After applying touch up paint (either via an airbrush or otherwise), do you need to lightly sand/degloss the paint before applying the next coat of clear?

Thank you.

#7644 8 months ago
Quoted from RightNut:

After applying touch up paint (either via an airbrush or otherwise), do you need to lightly sand/degloss the paint before applying the next coat of clear?
Thank you.

I am wondering about this too, so not sure what needs to happen first? paint first and sand after? in that case, do you need to avoid sanding the fresh paint?

#7645 8 months ago
Quoted from RightNut:

After applying touch up paint (either via an airbrush or otherwise), do you need to lightly sand/degloss the paint before applying the next coat of clear?
Thank you.

I wouldnt, unless you are trying to correct something or the surface is corrupted.

Or maybe knock down the paint edges...

#7646 8 months ago
Quoted from RightNut:

After applying touch up paint (either via an airbrush or otherwise), do you need to lightly sand/degloss the paint before applying the next coat of clear?

I've only done 4 playfields but always just shoot clear on top of the dry Createx.

#7647 8 months ago
Quoted from Atari_Daze:

I've only done 4 playfields but always just shoot clear on top of the dry Createx.

This is the way...

#7648 8 months ago
Quoted from Atari_Daze:

I've only done 4 playfields but always just shoot clear on top of the dry Createx.

I think, *I am looking for clarification on the sanding process when painting is required, do you sand first and then paint?
must be hard to see one it is sanded (talking from lack of experience here)...

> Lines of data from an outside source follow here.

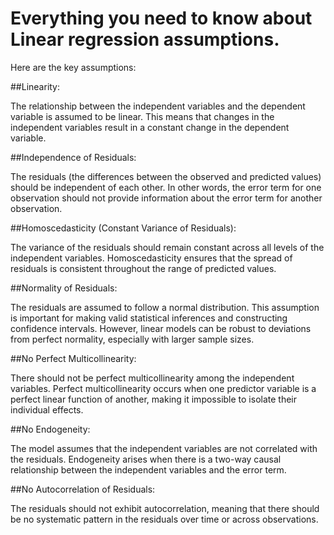 # Everything you need to know about Linear regression assumptions.

Here are the key assumptions:

##Linearity:

The relationship between the independent variables and the dependent variable is assumed to be linear. This means that changes in the independent variables result in a constant change in the dependent variable.

##Independence of Residuals:

The residuals (the differences between the observed and predicted values) should be independent of each other. In other words, the error term for one observation should not provide information about the error term for another observation.

##Homoscedasticity (Constant Variance of Residuals):

The variance of the residuals should remain constant across all levels of the independent variables. Homoscedasticity ensures that the spread of residuals is consistent throughout the range of predicted values.

##Normality of Residuals:

The residuals are assumed to follow a normal distribution. This assumption is important for making valid statistical inferences and constructing confidence intervals. However, linear models can be robust to deviations from perfect normality, especially with larger sample sizes.

##No Perfect Multicollinearity:

There should not be perfect multicollinearity among the independent variables. Perfect multicollinearity occurs when one predictor variable is a perfect linear function of another, making it impossible to isolate their individual effects.

##No Endogeneity:

The model assumes that the independent variables are not correlated with the residuals. Endogeneity arises when there is a two-way causal relationship between the independent variables and the error term.

##No Autocorrelation of Residuals:

The residuals should not exhibit autocorrelation, meaning that there should be no systematic pattern in the residuals over time or across observations.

Would this be appropriate:
sand
Frisket
make cutouts
paint
Clear

#7649 8 months ago
Quoted from Pin_Fandango:

I think, *I am looking for clarification on the sanding process when painting is required, do you sand first and then paint?
must be hard to see what needs to be done.

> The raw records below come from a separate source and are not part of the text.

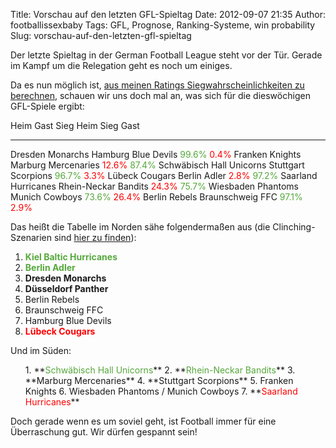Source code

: Title: Vorschau auf den letzten GFL-Spieltag
Date: 2012-09-07 21:35
Author: footballissexbaby
Tags: GFL, Prognose, Ranking-Systeme, win probability
Slug: vorschau-auf-den-letzten-gfl-spieltag

Der letzte Spieltag in der German Football League steht vor der Tür.
Gerade im Kampf um die Relegation geht es noch um einiges.

Da es nun möglich ist, [aus meinen Ratings Siegwahrscheinlichkeiten zu
berechnen][], schauen wir uns doch mal an, was sich für die dieswöchigen
GFL-Spiele ergibt:

  Heim                       Gast                   Sieg Heim                                    Sieg Gast
  -------------------------- ---------------------- -------------------------------------------- --------------------------------------------
  Dresden Monarchs           Hamburg Blue Devils    <span style="color: #56a83c;">99.6%</span>   <span style="color: #ff0000;">0.4%</span>
  Franken Knights            Marburg Mercenaries    <span style="color: #ff0000;">12.6%</span>   <span style="color: #56a83c;">87.4%</span>
  Schwäbisch Hall Unicorns   Stuttgart Scorpions    <span style="color: #56a83c;">96.7%</span>   <span style="color: #ff0000;">3.3%</span>
  Lübeck Cougars             Berlin Adler           <span style="color: #ff0000;">2.8%</span>    <span style="color: #56a83c;">97.2%</span>
  Saarland Hurricanes        Rhein-Neckar Bandits   <span style="color: #ff0000;">24.3%</span>   <span style="color: #56a83c;">75.7%</span>
  Wiesbaden Phantoms         Munich Cowboys         <span style="color: #56a83c;">73.6%</span>   <span style="color: #ff0000;">26.4%</span>
  Berlin Rebels              Braunschweig FFC       <span style="color: #56a83c;">97.1%</span>   <span style="color: #ff0000;">2.9%</span>

Das heißt die Tabelle im Norden sähe folgendermaßen aus (die
Clinching-Szenarien sind [hier zu finden][]):

1.  **<span style="color: #56a83c;">Kiel Baltic Hurricanes</span>**
2.  **<span style="color: #56a83c;">Berlin Adler</span>**
3.  **Dresden Monarchs**
4.  **Düsseldorf Panther**
5.  Berlin Rebels
6.  Braunschweig FFC
7.  Hamburg Blue Devils
8.  **<span style="color: #ff0000;">Lübeck Cougars</span>**

Und im Süden:

<ol>
1.  **<span style="color: #56a83c;">Schwäbisch Hall Unicorns</span>**
2.  **<span style="color: #56a83c;">Rhein-Neckar Bandits</span>**
3.  **Marburg Mercenaries**
4.  **Stuttgart Scorpions**
5.  Franken Knights
6.  Wiesbaden Phantoms / Munich Cowboys
7.  **<span style="color: #ff0000;">Saarland Hurricanes</span>**

</ol>
Doch gerade wenn es um soviel geht, ist Football immer für eine
Überraschung gut. Wir dürfen gespannt sein!

  [aus meinen Ratings Siegwahrscheinlichkeiten zu berechnen]: http://footballissexbaby.de/wordpress/2012/08/herr-elo-und-der-rasenschach/
    "Herr Elo und der Rasenschach"
  [hier zu finden]: http://www.facebook.com/notes/gfl-internet-tv-radio/clinching-scenarios-week-18/468264539860707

I clean the playfield first, then shoot a layer of clear to lock in the original art. You can sand at this point and correct any low spots. The flatter it is the easier it will be to mask. Once you start repainting, you can spray clear to lock in layers of finished work.

#7650 8 months ago
Quoted from RightNut:

After applying touch up paint (either via an airbrush or otherwise), do you need to lightly sand/degloss the paint before applying the next coat of clear?
Thank you.

As the others mentioned no need to sand/degloss paint unless you have raised paintwork edges.
So .. clean the playfield as much as you can trying not to remove original artwork. apply clear to protect what is there , block sand.
After that ...
make corrections with paint , airbrush or otherwise. If you are also applying decals or anything other than paint , is strongly preferable to apply them directly on clear and not on paint. if you need to apply them on any areas that are painted , then put another coat of clear , block sand and then apply decals etc..

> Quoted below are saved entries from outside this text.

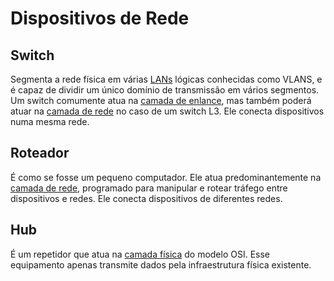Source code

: # Dispositivos de Rede

## Switch

Segmenta a rede física em várias [LANs](/Redes%20de%20Computadores/01%20-%20Tipos%20de%20Rede.md#tipos-de-rede) lógicas
conhecidas como VLANS, e é capaz de dividir um único domínio de transmissão em
vários segmentos. Um switch comumente atua na [camada de enlance](/Redes%20de%20Computadores/02.1%20-%20Modelo%20OSI.md#6-enlace), mas também
poderá atuar na [camada de rede](/Redes%20de%20Computadores/02.1%20-%20Modelo%20OSI.md#5-rede) no caso de um switch L3.
Ele conecta dispositivos numa mesma rede.

## Roteador

É como se fosse um pequeno computador. Ele atua predominantemente na [camada de
rede](/Redes%20de%20Computadores/02.1%20-%20Modelo%20OSI.md#5-rede), programado para manipular e rotear tráfego
entre dispositivos e redes. Ele conecta dispositivos de diferentes redes.

## Hub

É um repetidor que atua na [camada física](/Redes%20de%20Computadores/02.1%20-%20Modelo%20OSI.md#7-física) do modelo
OSI. Esse equipamento apenas transmite dados pela infraestrutura física
existente.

Applying thin layers of clear between corrective steps , safeguards your progress , and gives you the chance to correct possible mistakes on that step because your previous work is protected under a layer of clear.
The most layers of clear that I applied on single playfield was 4. In my opinion you should organize your corrective steps so as to use the minimal number of clear coats. Some feel that a large number of clear coats will make the corrections on the top layer look like floating. But with thin layers I think that this is undetectable.